Accounts receivable. As of June 30, 2022, the
Company had accounts receivable from two customers which comprised 29% and 10% of its gross accounts receivable. As of December 31, 2021,
the Company had accounts receivable from one customer which comprised 18% of its gross accounts receivable. No other customers exceeded
10% of gross accounts receivable in either period.
Purchases from vendors. During the three months
ended June 30, 2022, one vendor accounted for 14% of all purchases. During the six months ended June 30, 2022, one vendor accounted for
14% of all purchases. During the three months ended June 30, 2021, two vendors accounted for 13% and 12% of all purchases, respectively.

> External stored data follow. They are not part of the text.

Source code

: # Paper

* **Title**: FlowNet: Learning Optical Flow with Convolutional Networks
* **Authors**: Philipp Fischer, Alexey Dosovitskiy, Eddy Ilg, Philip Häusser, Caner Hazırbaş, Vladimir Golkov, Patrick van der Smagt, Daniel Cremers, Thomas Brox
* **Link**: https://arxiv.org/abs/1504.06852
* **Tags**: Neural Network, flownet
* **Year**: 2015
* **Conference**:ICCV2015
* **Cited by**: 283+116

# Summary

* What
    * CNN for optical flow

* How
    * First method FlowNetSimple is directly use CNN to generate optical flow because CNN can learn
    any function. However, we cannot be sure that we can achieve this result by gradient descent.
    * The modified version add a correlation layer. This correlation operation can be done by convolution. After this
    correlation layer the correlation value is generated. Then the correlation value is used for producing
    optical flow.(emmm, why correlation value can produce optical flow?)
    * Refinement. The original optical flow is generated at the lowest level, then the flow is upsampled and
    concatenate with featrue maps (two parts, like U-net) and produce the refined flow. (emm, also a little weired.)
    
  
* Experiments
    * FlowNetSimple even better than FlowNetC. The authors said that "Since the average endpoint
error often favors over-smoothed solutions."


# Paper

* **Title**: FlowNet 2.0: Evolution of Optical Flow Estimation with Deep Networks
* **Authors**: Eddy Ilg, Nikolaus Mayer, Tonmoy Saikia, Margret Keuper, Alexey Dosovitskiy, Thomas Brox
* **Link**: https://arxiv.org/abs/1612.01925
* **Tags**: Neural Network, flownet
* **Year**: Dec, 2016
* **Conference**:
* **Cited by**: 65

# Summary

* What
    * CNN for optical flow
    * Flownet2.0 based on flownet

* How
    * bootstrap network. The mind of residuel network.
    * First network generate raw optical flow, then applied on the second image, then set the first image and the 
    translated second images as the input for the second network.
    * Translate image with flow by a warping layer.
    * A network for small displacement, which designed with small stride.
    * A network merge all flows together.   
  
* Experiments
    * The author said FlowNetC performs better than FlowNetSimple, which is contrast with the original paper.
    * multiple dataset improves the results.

During the six months ended June 30, 2021, two vendors accounted for 13% and 12% of all purchases, respectively. No other vendors exceeded
10% of all purchases in either period.
Accounts payable. As of June 30, 2022, the
Company’s had one vendor which comprised 11% of total accounts payable. As of December 31, 2021, no vendor accounted for more than
10% the total accounts payable. No other vendors exceeded 10% of gross accounts payable in either period.
Fair Value of Financial Instruments
The Company uses various inputs in determining the
fair value of its financial assets and liabilities and measures these assets on a recurring basis. Financial assets recorded at fair value
are categorized by the level of subjectivity associated with the inputs used to measure their fair value. ASC 820 defines the following
levels of subjectivity associated with the inputs:
Level 1—Quoted prices in active markets for
identical assets or liabilities.
Level 2—Inputs, other than the quoted prices
in active markets, that are observable either directly or indirectly.
Level 3—Unobservable inputs based on the Company’s
assumptions.
The carrying amounts of financial assets and liabilities,
such as cash and cash equivalents, accounts receivable, short-term bank loans, accounts payable, notes payable and other payables, approximate
their fair values because of the short maturity of these instruments. The carrying values of capital lease obligations and long-term financing
obligations approximate their fair values because interest rates on these obligations are based on prevailing market interest rates.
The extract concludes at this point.